When a promotion means paying more for health insurance

An employee is shocked to learn that rising through the ranks of management may mean contributing more to health insurance benefits. Credit: iStockphoto by Getty Images
DEAR CARRIE: I was recently promoted to the management ranks at work. Much to my surprise, the promotion pushed me into a new benefits group that requires me to pay several thousand dollars more annually toward my health insurance to receive basically the same medical and dental benefits as I received in my previous position. My question is not about the legality of this, but rather, how common it is. People I have spoken with said they expected the benefits to be better up the ranks.
— Expensive Promotion
DEAR EXPENSIVE PROMOTION: The practice is not unheard of, but it’s hard to determine how common it is.

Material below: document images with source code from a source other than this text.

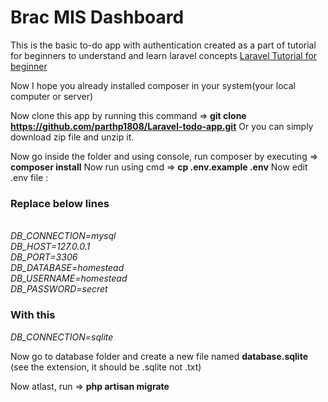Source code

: # Brac MIS Dashboard
This is the basic to-do app with authentication created as a part of tutorial for beginners to understand and learn laravel concepts
<a href="https://www.parthpatel.net/laravel-tutorial-for-beginner-5-4/">Laravel Tutorial for beginner</a>

Now I hope you already installed composer in your system(your local computer or server)

Now clone this app by running this command =><b> git clone https://github.com/parthp1808/Laravel-todo-app.git</b>
Or you can simply download zip file and unzip it.

Now go inside the folder and using console, run composer by executing => <b>composer install</b>
Now run using cmd => <b>cp .env.example .env</b>
Now edit .env file :
<h3>Replace below lines</h3>
<i><br/>
DB_CONNECTION=mysql<br/>
 DB_HOST=127.0.0.1<br/>
 DB_PORT=3306<br/>
 DB_DATABASE=homestead<br/>
 DB_USERNAME=homestead<br/>
 DB_PASSWORD=secret</i>

<h3>With this</h3>
<i>DB_CONNECTION=sqlite</i>

Now go to database folder and create a new file named <b>database.sqlite</b> (see the extension, it should be .sqlite not .txt)

Now atlast, run => <b>php artisan migrate</b>

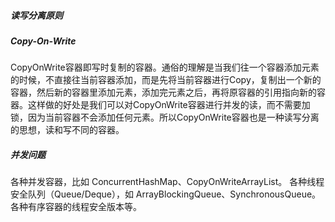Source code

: ##### 读写分离原则

##### Copy-On-Write

CopyOnWrite容器即写时复制的容器。通俗的理解是当我们往一个容器添加元素的时候，不直接往当前容器添加，而是先将当前容器进行Copy，复制出一个新的容器，然后新的容器里添加元素，添加完元素之后，再将原容器的引用指向新的容器。这样做的好处是我们可以对CopyOnWrite容器进行并发的读，而不需要加锁，因为当前容器不会添加任何元素。所以CopyOnWrite容器也是一种读写分离的思想，读和写不同的容器。

##### 并发问题

各种并发容器，比如 ConcurrentHashMap、CopyOnWriteArrayList。
各种线程安全队列（Queue/Deque），如 ArrayBlockingQueue、SynchronousQueue。
各种有序容器的线程安全版本等。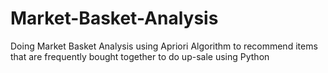 # Market-Basket-Analysis
Doing Market Basket Analysis using Apriori Algorithm to recommend items that are frequently bought together to do up-sale using Python
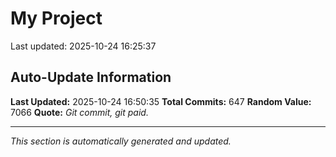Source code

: # My Project


Last updated: 2025-10-24 16:25:37














































































































































































































































































































































































































































































































































































































































































































































































































































































































































































































































































## Auto-Update Information

**Last Updated:** 2025-10-24 16:50:35
**Total Commits:** 647
**Random Value:** 7066
**Quote:** _Git commit, git paid._

---
_This section is automatically generated and updated._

Brian D. Sackstein, a certified public accountant who specializes in the health care and nonprofit services at Marcum in Melville, explained how you could wind up paying more for benefits as you move up the ranks.
Benefits are a recruitment tool, and in that mode, companies are willing to shoulder more of the costs, he said.

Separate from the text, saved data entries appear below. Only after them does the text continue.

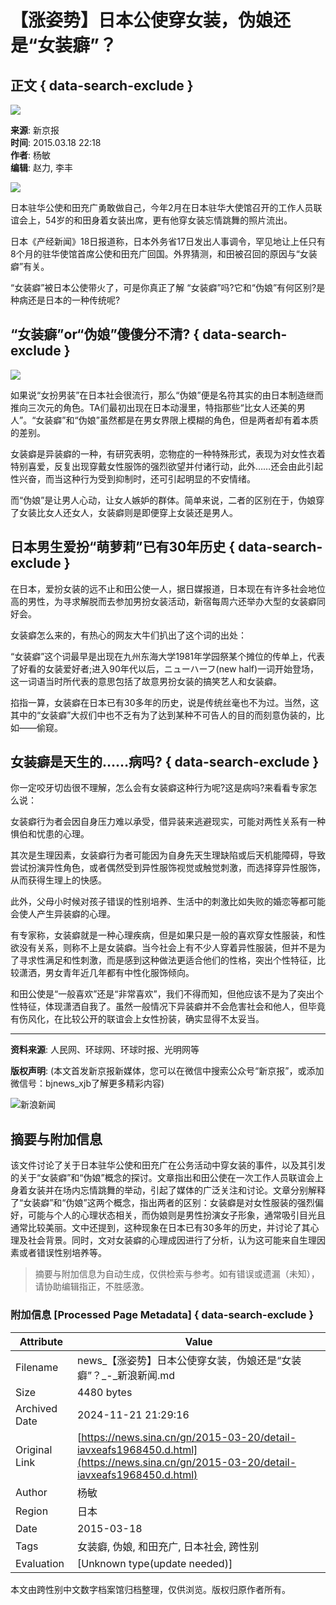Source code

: # 【涨姿势】日本公使穿女装，伪娘还是“女装癖”？

## 正文 { data-search-exclude }


![](https://n.sinaimg.cn/default/622af858/20181010/default_avatar.jpg)

**来源**: 新京报  
**时间**: 2015.03.18 22:18  
**作者**: 杨敏  
**编辑**: 赵力, 李丰  

![](https://k.sinaimg.cn/www/dy/c/2015-03-20/1426849222_gZHRAN.jpg/w300h300z1l10t10q100e63.jpg)

日本驻华公使和田充广勇敢做自己，今年2月在日本驻华大使馆召开的工作人员联谊会上，54岁的和田身着女装出席，更有他穿女装忘情跳舞的照片流出。

日本《产经新闻》18日报道称，日本外务省17日发出人事调令，罕见地让上任只有8个月的驻华使馆首席公使和田充广回国。外界猜测，和田被召回的原因与“女装癖”有关。

“女装癖”被日本公使带火了，可是你真正了解 “女装癖”吗?它和“伪娘”有何区别?是种病还是日本的一种传统呢?

## “女装癖”or“伪娘”傻傻分不清? { data-search-exclude }

![](https://www.sinaimg.cn/dy/c/2015-03-20/1426849222_gZHRAN.jpg)

如果说“女扮男装”在日本社会很流行，那么“伪娘”便是名符其实的由日本制造继而推向三次元的角色。TA们最初出现在日本动漫里，特指那些“比女人还美的男人”。“女装癖”和“伪娘”虽然都是在男女界限上模糊的角色，但是两者却有着本质的差别。

女装癖是异装癖的一种，有研究表明，恋物症的一种特殊形式，表现为对女性衣着特别喜爱，反复出现穿戴女性服饰的强烈欲望并付诸行动，此外……还会由此引起性兴奋，而当这种行为受到抑制时，还可引起明显的不安情绪。

而“伪娘”是让男人心动，让女人嫉妒的群体。简单来说，二者的区别在于，伪娘穿了女装比女人还女人，女装癖则是即便穿上女装还是男人。

## 日本男生爱扮“萌萝莉”已有30年历史 { data-search-exclude }

在日本，爱扮女装的远不止和田公使一人，据日媒报道，日本现在有许多社会地位高的男性，为寻求解脱而去参加男扮女装活动，新宿每周六还举办大型的女装癖同好会。

女装癖怎么来的，有热心的网友大牛们扒出了这个词的出处：

“女装癖”这个词最早是出现在九州东海大学1981年学园祭某个摊位的传单上，代表了好看的女装爱好者;进入90年代以后，ニューハーフ(new half)一词开始登场，这一词语当时所代表的意思包括了故意男扮女装的搞笑艺人和女装癖。

掐指一算，女装癖在日本已有30多年的历史，说是传统丝毫也不为过。当然，这其中的“女装癖”大叔们中也不乏有为了达到某种不可告人的目的而刻意伪装的，比如——偷窥。

## 女装癖是天生的……病吗? { data-search-exclude }

你一定咬牙切齿很不理解，怎么会有女装癖这种行为呢?这是病吗?来看看专家怎么说：

女装癖行为者会因自身压力难以承受，借异装来逃避现实，可能对两性关系有一种惧伯和忧患的心理。

其次是生理因素，女装癖行为者可能因为自身先天生理缺陷或后天机能障碍，导致尝试扮演异性角色，或者偶然受到异性服饰视觉或触觉刺激，而选择穿异性服饰，从而获得生理上的快感。

此外，父母小时候对孩子错误的性别培养、生活中的刺激比如失败的婚恋等都可能会使人产生异装癖的心理。

有专家称，女装癖就是一种心理疾病，但是如果只是一般的喜欢穿女性服装，和性欲没有关系，则称不上是女装癖。当今社会上有不少人穿着异性服装，但并不是为了寻求性满足和性刺激，而是感到这种做法更适合他们的性格，突出个性特征，比较潇洒，男女青年近几年都有中性化服饰倾向。

和田公使是“一般喜欢”还是“非常喜欢”，我们不得而知，但他应该不是为了突出个性特征，体现潇洒自我了。虽然一般情况下异装癖并不会危害社会和他人，但毕竟有伤风化，在比较公开的联谊会上女性扮装，确实显得不太妥当。

---

**资料来源**: 人民网、环球网、环球时报、光明网等

**版权声明**: (本文首发新京报新媒体，您可以在微信中搜索公众号“新京报”，或添加微信号：bjnews\_xjb了解更多精彩内容)

![新浪新闻](https://n.sinaimg.cn/default/80905340/20200331/sinalogo.png)
<!-- tcd_original_link https://news.sina.cn/gn/2015-03-20/detail-iavxeafs1968450.d.html -->
## 摘要与附加信息

<!-- tcd_abstract -->
该文件讨论了关于日本驻华公使和田充广在公务活动中穿女装的事件，以及其引发的关于“女装癖”和“伪娘”概念的探讨。文章指出和田公使在一次工作人员联谊会上身着女装并在场内忘情跳舞的举动，引起了媒体的广泛关注和讨论。文章分别解释了“女装癖”和“伪娘”这两个概念，指出两者的区别：女装癖是对女性服装的强烈偏好，可能与个人的心理状态相关，而伪娘则是男性扮演女子形象，通常吸引目光且通常比较美丽。文中还提到，这种现象在日本已有30多年的历史，并讨论了其心理及社会背景。同时，文对女装癖的心理成因进行了分析，认为这可能来自生理因素或者错误性别培养等。
<!-- tcd_abstract_end -->

> 摘要与附加信息为自动生成，仅供检索与参考。如有错误或遗漏（未知），请协助编辑指正，不胜感激。

### 附加信息 [Processed Page Metadata] { data-search-exclude }

| Attribute       | Value                                  |
|-----------------|----------------------------------------|
| Filename        | news_【涨姿势】日本公使穿女装，伪娘还是“女装癖”？_-_新浪新闻.md                             |
| Size            | 4480 bytes                           |
| Archived Date   | 2024-11-21 21:29:16                             |
| Original Link   | [https://news.sina.cn/gn/2015-03-20/detail-iavxeafs1968450.d.html](https://news.sina.cn/gn/2015-03-20/detail-iavxeafs1968450.d.html)                       |
| Author          | 杨敏                               |
| Region          | 日本                               |
| Date            | 2015-03-18                                 |
| Tags            | 女装癖, 伪娘, 和田充广, 日本社会, 跨性别                                 |
| Evaluation            | [Unknown type(update needed)]                                 |
<!-- tcd_table_end -->

本文由跨性别中文数字档案馆归档整理，仅供浏览。版权归原作者所有。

“In order to entice folks to work for the organization, [it] may pay a larger portion of the benefits’ overall cost,” he said.
Then as those employees are promoted to management and are paid more, employers may contribute less toward those workers’ benefits.
“It does happen,” he said.
A second instance in which you might be asked to pay more for benefits after joining management depends on how wide the participation in the health plan is. The company may require managers to cover their own benefits if many members of the executive team have outside health coverage, thus making it too costly for the company to maintain a health plan for them.
In short, what managers end up paying depends on their employer.
“It is company by company specific,” Sackstein said.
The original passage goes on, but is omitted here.